Material supplied:
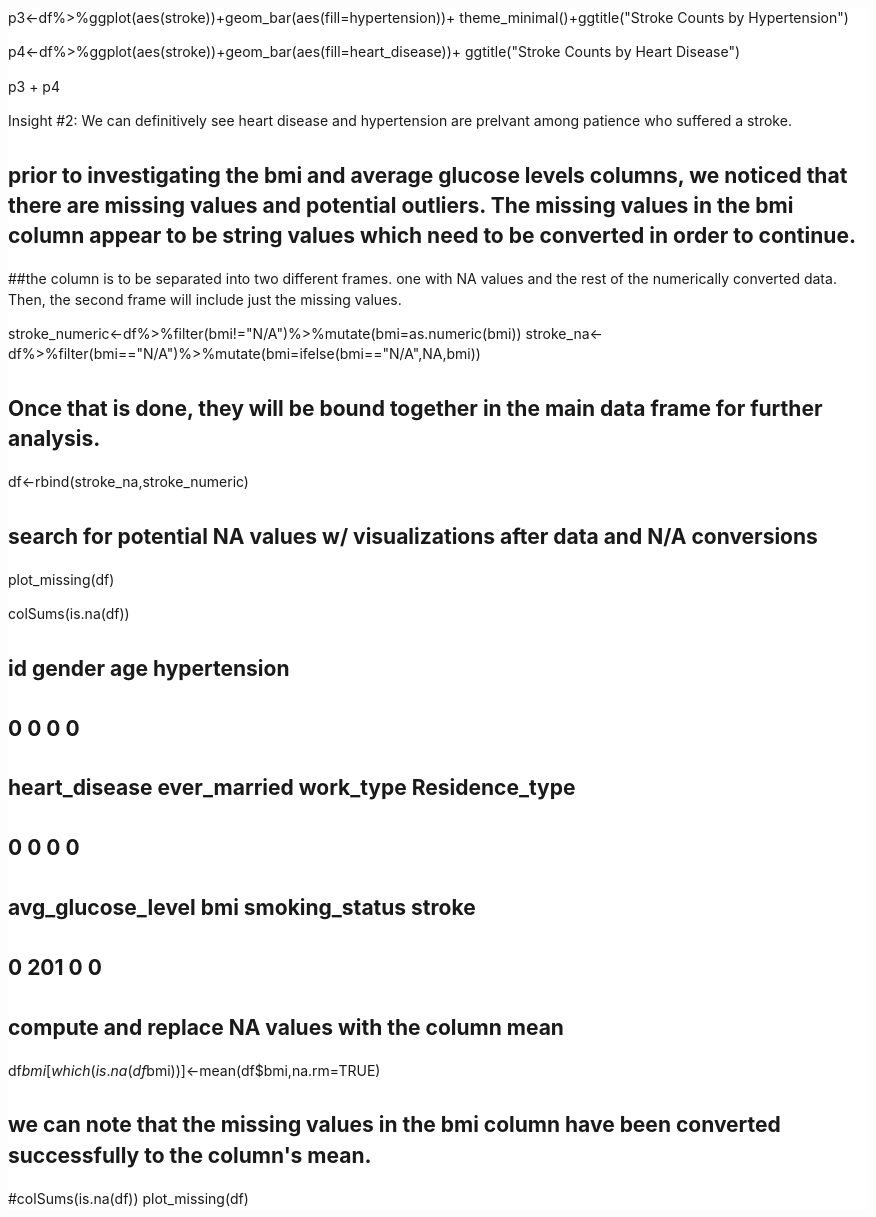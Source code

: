 p3<-df%>%ggplot(aes(stroke))+geom_bar(aes(fill=hypertension))+
  theme_minimal()+ggtitle("Stroke Counts by Hypertension")

p4<-df%>%ggplot(aes(stroke))+geom_bar(aes(fill=heart_disease))+
  ggtitle("Stroke Counts by Heart Disease")

p3 + p4 
 
Insight #2: We can definitively see heart disease and hypertension are prelvant among patience who suffered a stroke.
## prior to investigating the bmi and average glucose levels columns, we noticed that there are missing values and potential outliers. The missing values in the bmi column appear to be string values which need to be converted in order to continue. 

##the column is to be separated into two different frames. one with NA values and the rest of the numerically converted data. Then, the second frame will include just the missing values.

stroke_numeric<-df%>%filter(bmi!="N/A")%>%mutate(bmi=as.numeric(bmi))
stroke_na<-df%>%filter(bmi=="N/A")%>%mutate(bmi=ifelse(bmi=="N/A",NA,bmi))

## Once that is done, they will be bound together in the main data frame for further analysis. 

df<-rbind(stroke_na,stroke_numeric)
## search for potential NA values w/ visualizations after data and N/A conversions

plot_missing(df)
 
colSums(is.na(df))
##                id            gender               age      hypertension 
##                 0                 0                 0                 0 
##     heart_disease      ever_married         work_type    Residence_type 
##                 0                 0                 0                 0 
## avg_glucose_level               bmi    smoking_status            stroke 
##                 0               201                 0                 0
## compute and replace NA values with the column mean 
df$bmi[which(is.na(df$bmi))]<-mean(df$bmi,na.rm=TRUE)
## we can note that the missing values in the bmi column have been converted successfully to the column's mean.
#colSums(is.na(df))
plot_missing(df)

Work instructions: Above are the records; return them exactly, minus the pictures.

Task response:
Source code

: p3<-df%>%ggplot(aes(stroke))+geom_bar(aes(fill=hypertension))+
  theme_minimal()+ggtitle("Stroke Counts by Hypertension")

p4<-df%>%ggplot(aes(stroke))+geom_bar(aes(fill=heart_disease))+
  ggtitle("Stroke Counts by Heart Disease")

p3 + p4 
 
Insight #2: We can definitively see heart disease and hypertension are prelvant among patience who suffered a stroke.
## prior to investigating the bmi and average glucose levels columns, we noticed that there are missing values and potential outliers. The missing values in the bmi column appear to be string values which need to be converted in order to continue. 

##the column is to be separated into two different frames. one with NA values and the rest of the numerically converted data. Then, the second frame will include just the missing values.

stroke_numeric<-df%>%filter(bmi!="N/A")%>%mutate(bmi=as.numeric(bmi))
stroke_na<-df%>%filter(bmi=="N/A")%>%mutate(bmi=ifelse(bmi=="N/A",NA,bmi))

## Once that is done, they will be bound together in the main data frame for further analysis. 

df<-rbind(stroke_na,stroke_numeric)
## search for potential NA values w/ visualizations after data and N/A conversions

plot_missing(df)
 
colSums(is.na(df))
##                id            gender               age      hypertension 
##                 0                 0                 0                 0 
##     heart_disease      ever_married         work_type    Residence_type 
##                 0                 0                 0                 0 
## avg_glucose_level               bmi    smoking_status            stroke 
##                 0               201                 0                 0
## compute and replace NA values with the column mean 
df$bmi[which(is.na(df$bmi))]<-mean(df$bmi,na.rm=TRUE)
## we can note that the missing values in the bmi column have been converted successfully to the column's mean.
#colSums(is.na(df))
plot_missing(df)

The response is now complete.